As shown in FIGS. 1 and 3, housing 84 includes a pair of longitudinal side slots 96 through the outer diameter of the housing. The ends of pin 88 extend beyond adaptor openings 87 into side slots 96. Each side slot 96 aligns with one of the exposed ends of pin 88 so that the pin ends ride along the slots during firing. The movement of pin 88 through slots 96 properly orients adaptor 80 to prevent drive cable 42 from rotating within housing 84 as the cable moves linearly during firing. Spaced around housing 84 from side slots 96 are a pair of holes 98 that provide a passageway for suture material 36 to pass through housing 84 for in-line tensioning and cutting, as will be described in more detail below.

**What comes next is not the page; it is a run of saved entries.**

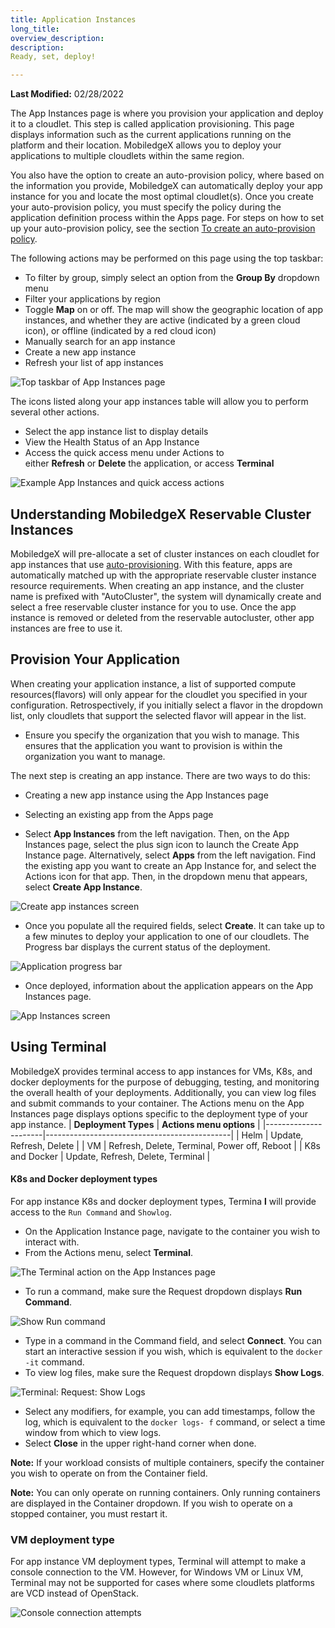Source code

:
 ```yaml
---
title: Application Instances
long_title:
overview_description:
description:
Ready, set, deploy!

---
```


**Last Modified:** 02/28/2022

The App Instances page is where you provision your application and deploy it to a cloudlet. This step is called application provisioning. This page displays information such as the current applications running on the platform and their location. MobiledgeX allows you to deploy your applications to multiple cloudlets within the same region.

You also have the option to create an auto-provision policy, where based on the information you provide, MobiledgeX can automatically deploy your app instance for you and locate the most optimal cloudlet(s). Once you create your auto-provision policy, you must specify the policy during the application definition process within the Apps page. For steps on how to set up your auto-provision policy, see the section [To create an auto-provision policy](/developer/deployments/application-runtime/auto-prov#create/index.md).

The following actions may be performed on this page using the top taskbar:

- To filter by group, simply select an option from the **Group By** dropdown menu
- Filter your applications by region
- Toggle **Map** on or off. The map will show the geographic location of app instances, and whether they are active (indicated by a green cloud icon), or offline (indicated by a red cloud icon)
- Manually search for an app instance
- Create a new app instance
- Refresh your list of app instances

![Top taskbar of App Instances page](/developer/assets/appinstancesactions.png "Top taskbar of App Instances page")

The icons listed along your app instances table will allow you to perform several other actions.

- Select the app instance list to display details
- View the Health Status of an App Instance
- Access the quick access menu under Actions to either **Refresh** or **Delete** the application, or access **Terminal**

![Example App Instances and quick access actions](/developer/assets/appinstances.png "Example App Instances and quick access actions")

## Understanding MobiledgeX Reservable Cluster Instances

MobiledgeX will pre-allocate a set of cluster instances on each cloudlet for app instances that use [auto-provisioning](/developer/deployments/application-runtime/auto-prov#auto-provisioning-policy/index.md). With this feature, apps are automatically matched up with the appropriate reservable cluster instance resource requirements. When creating an app instance, and the cluster name is prefixed with "AutoCluster", the system will dynamically create and select a free reservable cluster instance for you to use. Once the app instance is removed or deleted from the reservable autocluster, other app instances are free to use it.

## Provision Your Application

When creating your application instance, a list of supported compute resources(flavors) will only appear for the cloudlet you specified in your configuration. Retrospectively, if you initially select a flavor in the dropdown list, only cloudlets that support the selected flavor will appear in the list.

- Ensure you specify the organization that you wish to manage. This ensures that the application you want to provision is within the organization you want to manage.


The next step is creating an app instance. There are two ways to do this:

- Creating a new app instance using the App Instances page
- Selecting an existing app from the Apps page


- Select **App Instances** from the left navigation. Then, on the App Instances page, select the plus sign icon to launch the Create App Instance page. Alternatively, select **Apps** from the left navigation. Find the existing app you want to create an App Instance for, and select the Actions icon for that app. Then, in the dropdown menu that appears, select **Create App Instance**.


![Create app instances screen](/developer/assets/provision.png "Create app instances screen")


- Once you populate all the required fields, select **Create**. It can take up to a few minutes to deploy your application to one of our cloudlets. The Progress bar displays the current status of the deployment.


![Application progress bar](/developer/assets/developer-ui-guide/app-progress3.png "Application progress bar")


- Once deployed, information about the application appears on the App Instances page.


![App Instances screen](/developer/assets/appinstances.png "App Instances screen")

## Using Terminal

MobiledgeX provides terminal access to app instances for VMs, K8s, and docker deployments for the purpose of debugging, testing, and monitoring the overall health of your deployments. Additionally, you can view log files and submit commands to your container. The Actions menu on the App Instances page displays options specific to the deployment type of your app instance.
| **Deployment Types** | **Actions menu options**                     |
|----------------------|----------------------------------------------|
| Helm                 | Update, Refresh, Delete                      |
| VM                   | Refresh, Delete, Terminal, Power off, Reboot |
| K8s and Docker       | Update, Refresh, Delete, Terminal            |

#### K8s and Docker deployment types

For app instance K8s and docker deployment types, Termina **l** will provide access to the `Run Command` and `Showlog`.

- On the Application Instance page, navigate to the container you wish to interact with.
- From the Actions menu, select **Terminal**.


![The Terminal action on the App Instances page](/developer/assets/AppInstTerminal.png "The Terminal action on the App Instances page")


- To run a command, make sure the Request dropdown displays **Run Command**.


![Show Run command](/developer/assets/developer-ui-guide/show-run-command1.png "Show Run command")


- Type in a command in the Command field, and select **Connect**. You can start an interactive session if you wish, which is equivalent to the `docker -it` command.
- To view log files, make sure the Request dropdown displays **Show Logs**.


![Terminal: Request: Show Logs](/developer/assets/developer-ui-guide/show-logs.png "Terminal: Request: Show Logs")


- Select any modifiers, for example, you can add timestamps, follow the log, which is equivalent to the `docker logs- f` command, or select a time window from which to view logs.
- Select **Close** in the upper right-hand corner when done.


**Note:** If your workload consists of multiple containers, specify the container you wish to operate on from the Container field.

**Note:** You can only operate on running containers. Only running containers are displayed in the Container dropdown. If you wish to operate on a stopped container, you must restart it.

### VM deployment type

For app instance VM deployment types, Terminal will attempt to make a console connection to the VM. However, for Windows VM or Linux VM, Terminal may not be supported for cases where some cloudlets platforms are VCD instead of OpenStack.

![Console connection attempts](/developer/assets/vm-deployment-type.png "Console connection attempts")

To load launching member 24 into device 20, adaptor 80 and cable connector 81 are first advanced distally until the partially open end of adaptor 80 extends beyond the open distal end of housing 84, as shown in FIG. 7A. Launching member 24 with outer locking member 64 loaded thereon (referred to herein as the knot tying element), is then inserted into the distal end of adaptor 80, by angling anchor section 40 of the launching member into adaptor opening 79, as shown in FIG. 7B. As anchor section 40 is angled into adaptor 80, cutout 44 of the anchor section moves into position above lip 83 of the adaptor. Once cutout 44 is in position over lip 83, launching member 24 is lowered down into adaptor 80 until the launching member is axially aligned with adaptor 80 and housing 84, as shown in FIG. 7C. Once launching member 24 is lowered, lip 83 engages cutout 44 to enable adaptor 80 to pull the launching member proximally when tension is applied to the adaptor through drive cable 42.

FIGS. 8A and 8B illustrate an alternative embodiment for attaching drive cable 42 to a launching member. In this embodiment, the launching member and adaptor are both modified to form a reloadable connection therebetween. As shown in FIG. 8A, a modified launching member 124 includes a plurality of bayonets 100. Bayonets 100 extend from a post 102 at the proximal end of launching member 124. Drive cable 42 is in turn securely attached, such as by welding or coining, to a ferrule 104, having a plurality of circumferential openings 106. Ferrule 104 is attached by a pin 110 to the open distal end of a modified housing 184. To attach drive cable 42 to launching member 124, ferrule 104 is threaded over the proximal end of the launching member such that openings 106 pass between bayonets 100. To lock ferrule 104 to launching member 124, the launching member is rotated relative to the ferrule until bayonets 100 reach openings 106. As bayonets 100 reach openings 106, the bayonets snap through the openings, locking launching member 124 to ferrule 104, as shown in FIG. 8B. As drive cable 42 is pulled proximally during firing, the interaction between bayonets 100 and openings 106 pulls launching member 124 and, thus, inner locking member 26, proximally into outer locking member 64. To release launching member 124 from ferrule 104, the launching member and modified housing 184 (with the attached ferrule) are twisted in opposite directions, causing bayonets 100 to disengage from openings 106. Once bayonets 100 are disengaged, ferrule 104 with attached drive cable 42 may be removed from launching member 124 and reattached to a new launching member by inserting ferrule 104 over the proximal end of the new launching member and twisting the bayonets into openings 106.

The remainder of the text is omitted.